Serge est vendeur pour une chaîne de magasins spécialisés dans les cuisines équipées. Et il est le meilleur, une véritable star dans son milieu. Son fils Gérald, en revanche, est plus doué pour concocter de bons plats mais il n’a pas le même sens des affaires : son restaurant est en train de couler. Gérald vient alors solliciter son père pour qu’il l’aide à se faire embaucher provisoirement comme vendeur. Serge est réticent, car il est persuadé que son fils n’est pas du tout fait pour ça…
Vendeur = séducteur + acteur + arnaqueur + pute ?

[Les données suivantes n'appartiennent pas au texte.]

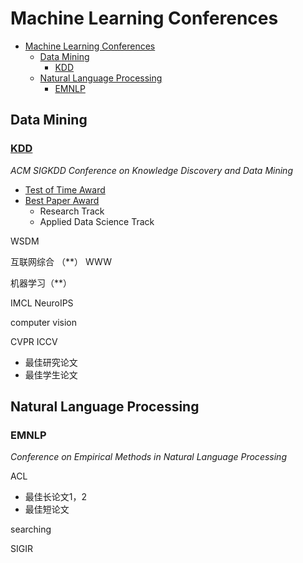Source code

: # Machine Learning Conferences

- [Machine Learning Conferences](#machine-learning-conferences)
  - [Data Mining](#data-mining)
    - [KDD](#kdd)
  - [Natural Language Processing](#natural-language-processing)
    - [EMNLP](#emnlp)

## Data Mining

### [KDD](https://www.kdd.org/)

*ACM SIGKDD Conference on Knowledge Discovery and Data Mining*

- [Test of Time Award](https://www.kdd.org/awards/kdd-test-of-time-award)
- [Best Paper Award](https://www.kdd.org/awards/sigkdd-best-research-paper-awards)
  - Research Track
  - Applied Data Science Track

WSDM

互联网综合 （**）
WWW

机器学习（**）

IMCL
NeuroIPS

computer vision

CVPR
ICCV

- 最佳研究论文
- 最佳学生论文

## Natural Language Processing

### EMNLP

*Conference on Empirical Methods in Natural Language Processing*


ACL



- 最佳长论文1，2
- 最佳短论文

searching

SIGIR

Sylvain Desclous […] dépeint plutôt brillamment ce monde assez impitoyable de la vente, avec authenticité sans pour autant verser dans le réalisme social de type Dardenne, s’autorisant notamment des touches d’humour qui permettent d’éviter un film trop plombant. […] Malgré le côté parfois un peu pédagogique, “Vendeur” (dont le titre n’est, il faut l’avouer, pas très vendeur lui-même !) décrypte avec brio les tactiques de manipulation et propose une vision sans complaisance du métier décrit, n’oubliant ni la solitude des personnages, ni leurs excès en tous genres (alcool, drogue, prostitution, mensonges…). Là où le film excelle, c’est dans les parallèles qu’il suggère au sujet des vendeurs, même si cela manque parfois d’implicite. Outre le côté arnaqueur du métier […], Desclous compare à la fois le métier de vendeur à celui d’acteur […], à la séduction en général (« Il faut qu’elles m’aiment », clame Serge lorsqu’il évoque sa mission : convaincre les clientes) ou même à la prostitution (« Pute ou vendeur, c’est pareil, non ? », provoque Chloé – l’excellente Sara Giraudeau).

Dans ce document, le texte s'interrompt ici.